» What you have to do
Look through the records and copy each line with the string "black" in it.

*** Opening of Entries shown ***

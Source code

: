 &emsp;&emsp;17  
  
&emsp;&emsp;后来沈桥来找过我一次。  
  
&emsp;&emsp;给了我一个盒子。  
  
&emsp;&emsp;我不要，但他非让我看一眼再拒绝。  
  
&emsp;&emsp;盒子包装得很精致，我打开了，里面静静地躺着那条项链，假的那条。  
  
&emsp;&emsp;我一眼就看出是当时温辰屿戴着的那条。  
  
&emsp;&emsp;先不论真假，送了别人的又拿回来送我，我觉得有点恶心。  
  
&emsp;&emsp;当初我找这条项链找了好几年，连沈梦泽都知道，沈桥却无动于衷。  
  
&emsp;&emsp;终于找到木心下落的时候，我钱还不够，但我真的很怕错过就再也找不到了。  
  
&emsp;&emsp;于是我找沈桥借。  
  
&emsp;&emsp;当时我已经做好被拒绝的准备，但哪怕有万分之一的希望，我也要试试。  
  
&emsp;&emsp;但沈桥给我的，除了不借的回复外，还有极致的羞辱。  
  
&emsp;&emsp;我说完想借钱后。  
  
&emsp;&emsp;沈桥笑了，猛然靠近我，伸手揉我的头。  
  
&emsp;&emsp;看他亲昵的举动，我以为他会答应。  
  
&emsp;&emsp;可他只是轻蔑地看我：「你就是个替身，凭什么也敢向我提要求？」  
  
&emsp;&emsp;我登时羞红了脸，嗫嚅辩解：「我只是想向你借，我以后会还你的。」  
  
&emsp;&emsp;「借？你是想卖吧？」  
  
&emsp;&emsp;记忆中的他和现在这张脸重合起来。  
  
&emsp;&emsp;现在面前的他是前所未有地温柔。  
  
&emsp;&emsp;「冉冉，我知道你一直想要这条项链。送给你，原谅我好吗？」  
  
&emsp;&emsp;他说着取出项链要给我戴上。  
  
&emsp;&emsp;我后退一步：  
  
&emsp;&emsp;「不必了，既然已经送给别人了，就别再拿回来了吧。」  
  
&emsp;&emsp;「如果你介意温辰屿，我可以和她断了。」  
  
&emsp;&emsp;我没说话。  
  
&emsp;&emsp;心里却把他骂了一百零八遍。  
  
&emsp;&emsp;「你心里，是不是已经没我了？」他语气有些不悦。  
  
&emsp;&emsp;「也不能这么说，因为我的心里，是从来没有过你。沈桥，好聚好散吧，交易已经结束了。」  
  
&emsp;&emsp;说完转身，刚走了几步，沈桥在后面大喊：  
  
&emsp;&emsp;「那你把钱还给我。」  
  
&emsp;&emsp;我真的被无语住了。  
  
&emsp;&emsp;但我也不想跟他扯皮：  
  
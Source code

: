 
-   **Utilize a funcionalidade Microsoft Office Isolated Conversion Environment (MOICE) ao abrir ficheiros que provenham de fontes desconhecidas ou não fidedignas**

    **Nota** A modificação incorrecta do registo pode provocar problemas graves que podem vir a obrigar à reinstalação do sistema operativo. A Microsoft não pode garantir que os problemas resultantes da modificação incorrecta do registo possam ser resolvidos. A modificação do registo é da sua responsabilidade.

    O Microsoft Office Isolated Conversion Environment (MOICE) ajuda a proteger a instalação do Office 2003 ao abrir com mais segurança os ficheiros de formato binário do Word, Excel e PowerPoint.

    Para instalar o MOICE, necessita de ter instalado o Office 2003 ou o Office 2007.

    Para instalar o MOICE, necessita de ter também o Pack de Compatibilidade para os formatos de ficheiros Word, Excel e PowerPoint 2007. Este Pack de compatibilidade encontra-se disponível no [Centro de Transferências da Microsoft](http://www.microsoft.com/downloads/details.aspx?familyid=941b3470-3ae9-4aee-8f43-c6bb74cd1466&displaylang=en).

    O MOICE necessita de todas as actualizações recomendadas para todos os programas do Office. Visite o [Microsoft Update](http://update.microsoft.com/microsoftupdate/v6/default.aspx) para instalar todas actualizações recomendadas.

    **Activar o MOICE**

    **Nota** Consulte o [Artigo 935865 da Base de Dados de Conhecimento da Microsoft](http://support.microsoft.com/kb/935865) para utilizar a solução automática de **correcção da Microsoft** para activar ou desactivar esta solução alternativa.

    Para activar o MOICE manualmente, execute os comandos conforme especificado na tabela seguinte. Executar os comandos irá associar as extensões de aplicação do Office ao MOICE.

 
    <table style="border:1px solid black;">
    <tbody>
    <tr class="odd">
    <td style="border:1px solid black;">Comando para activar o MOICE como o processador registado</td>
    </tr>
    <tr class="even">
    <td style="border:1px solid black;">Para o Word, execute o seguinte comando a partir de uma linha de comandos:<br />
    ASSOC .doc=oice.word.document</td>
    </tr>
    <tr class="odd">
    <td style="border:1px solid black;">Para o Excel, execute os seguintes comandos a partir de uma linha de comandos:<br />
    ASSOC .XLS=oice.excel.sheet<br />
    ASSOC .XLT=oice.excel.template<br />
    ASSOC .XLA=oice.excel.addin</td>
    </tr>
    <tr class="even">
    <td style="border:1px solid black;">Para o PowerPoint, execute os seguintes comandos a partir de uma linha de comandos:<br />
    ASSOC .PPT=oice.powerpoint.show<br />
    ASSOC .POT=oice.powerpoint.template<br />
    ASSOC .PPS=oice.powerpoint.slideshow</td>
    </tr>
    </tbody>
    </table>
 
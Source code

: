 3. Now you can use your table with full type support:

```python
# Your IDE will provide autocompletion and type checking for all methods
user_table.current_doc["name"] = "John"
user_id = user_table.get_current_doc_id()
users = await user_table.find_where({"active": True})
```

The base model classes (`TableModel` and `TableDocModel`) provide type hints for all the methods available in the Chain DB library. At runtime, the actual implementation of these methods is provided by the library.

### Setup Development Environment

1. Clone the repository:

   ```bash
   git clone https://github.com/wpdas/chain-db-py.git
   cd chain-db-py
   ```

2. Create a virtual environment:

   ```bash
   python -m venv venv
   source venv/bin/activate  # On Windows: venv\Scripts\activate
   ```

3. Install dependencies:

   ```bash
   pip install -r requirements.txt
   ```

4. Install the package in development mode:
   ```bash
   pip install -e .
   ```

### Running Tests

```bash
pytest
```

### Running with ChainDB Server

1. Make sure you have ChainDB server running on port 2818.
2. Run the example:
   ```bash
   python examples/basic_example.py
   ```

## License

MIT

*** Close of Entries shown ***

» Task output
    <table style="border:1px solid black;">
    <td style="border:1px solid black;">Comando para activar o MOICE como o processador registado</td>
    <td style="border:1px solid black;">Para o Word, execute o seguinte comando a partir de uma linha de comandos:<br />
    <td style="border:1px solid black;">Para o Excel, execute os seguintes comandos a partir de uma linha de comandos:<br />
    <td style="border:1px solid black;">Para o PowerPoint, execute os seguintes comandos a partir de uma linha de comandos:<br />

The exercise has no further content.